By: Ecosystem Marketplace’s Allie Goldstein
Markets are a powerful tool for incentivizing and rewarding greenhouse-gas reductions, but the Verified Carbon Standard (VCS) says they no longer add value to the effort to eliminate one of the world’s most powerful heat-trapping compounds.
In light of promising developments to limit hydrofluorocarbons (HFC) under international law, VCS announced on Thursday that it will no longer recognize credits from projects that destroy HFC-23. The decision reflects VCS’s desire to keep its carbon-market carrot out of the way of the (in this case) more powerful regulatory stick.
“It comes down to an issue of what’s the right tool at the right time,” David Antonioli, VCS’s Chief Executive Officer said. “Clearly markets are an incredibly important tool. But they might not be the right tool for everything all the time. In this particular case, for HFC-23, the regulations are probably a more effective and direct way of reducing those emissions.”
Those regulations have been moving forward swiftly over the last several months. In April, the United States, Canada, and Mexicoproposed an amendment to the 1989 Montreal Protocol that calls for a phase down of HFCs, reducing them 85-90% by 2050 (Micronesia proposed a similar measure). Then, a bilateral meeting between U.S. President Barack Obama and Chinese President Xi Jinping in June set the stage for the G20 Summit in St. Petersburg in September where the world’s most powerful economies agreed to phase down the production and consumption of HFCs, committing to further discussions on cost and technological alternatives.

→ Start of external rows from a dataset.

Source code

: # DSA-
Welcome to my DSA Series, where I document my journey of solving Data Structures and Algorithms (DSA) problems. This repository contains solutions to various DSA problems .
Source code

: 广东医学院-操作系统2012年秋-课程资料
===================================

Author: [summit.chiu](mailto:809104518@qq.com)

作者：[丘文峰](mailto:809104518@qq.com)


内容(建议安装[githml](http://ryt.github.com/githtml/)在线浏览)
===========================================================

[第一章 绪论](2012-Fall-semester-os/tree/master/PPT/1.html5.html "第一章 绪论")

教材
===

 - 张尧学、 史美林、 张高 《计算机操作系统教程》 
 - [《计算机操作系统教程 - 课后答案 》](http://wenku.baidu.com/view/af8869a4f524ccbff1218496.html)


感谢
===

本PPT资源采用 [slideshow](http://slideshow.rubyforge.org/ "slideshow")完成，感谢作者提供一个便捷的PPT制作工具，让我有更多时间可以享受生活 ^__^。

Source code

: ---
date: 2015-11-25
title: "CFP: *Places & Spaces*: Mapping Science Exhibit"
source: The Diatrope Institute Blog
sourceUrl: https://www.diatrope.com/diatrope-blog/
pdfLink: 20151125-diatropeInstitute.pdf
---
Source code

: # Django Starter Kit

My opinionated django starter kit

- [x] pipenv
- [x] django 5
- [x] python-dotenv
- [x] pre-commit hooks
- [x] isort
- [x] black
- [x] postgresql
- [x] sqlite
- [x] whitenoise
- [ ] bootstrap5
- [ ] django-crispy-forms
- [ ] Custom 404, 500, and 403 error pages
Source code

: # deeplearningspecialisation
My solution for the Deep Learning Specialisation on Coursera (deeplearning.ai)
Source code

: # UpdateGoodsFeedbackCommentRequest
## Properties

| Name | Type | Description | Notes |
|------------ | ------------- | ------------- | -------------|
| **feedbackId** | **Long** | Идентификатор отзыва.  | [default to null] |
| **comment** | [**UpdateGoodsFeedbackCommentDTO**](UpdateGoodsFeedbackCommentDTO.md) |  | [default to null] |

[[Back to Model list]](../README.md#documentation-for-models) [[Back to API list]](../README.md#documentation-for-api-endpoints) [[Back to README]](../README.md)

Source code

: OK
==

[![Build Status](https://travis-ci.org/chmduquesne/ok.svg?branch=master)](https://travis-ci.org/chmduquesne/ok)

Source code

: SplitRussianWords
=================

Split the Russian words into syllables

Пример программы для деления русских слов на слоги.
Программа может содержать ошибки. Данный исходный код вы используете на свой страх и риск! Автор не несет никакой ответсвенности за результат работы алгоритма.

HFCs are a problem born out of a solution: industry began producing them after the Montreal Protocol limited chlorofluorocarbons (CFCs) and hydrochlorofuorocarbons (HCFCs), which were responsible for the ozone hole over Antarctica. HFCs are an ozone-friendly replacement for the chlorine-laden compounds that were once used ubiquitously in refrigerators, air conditioners, and spray cans. The phase-out of CFCs stopped the dangerous trend of ozone depletion and, because CFCs are also greenhouse gases (GHGs), recent research shows that cutting them out of household products may have spared the world from what could have been even more rapid climate change over the last several decades.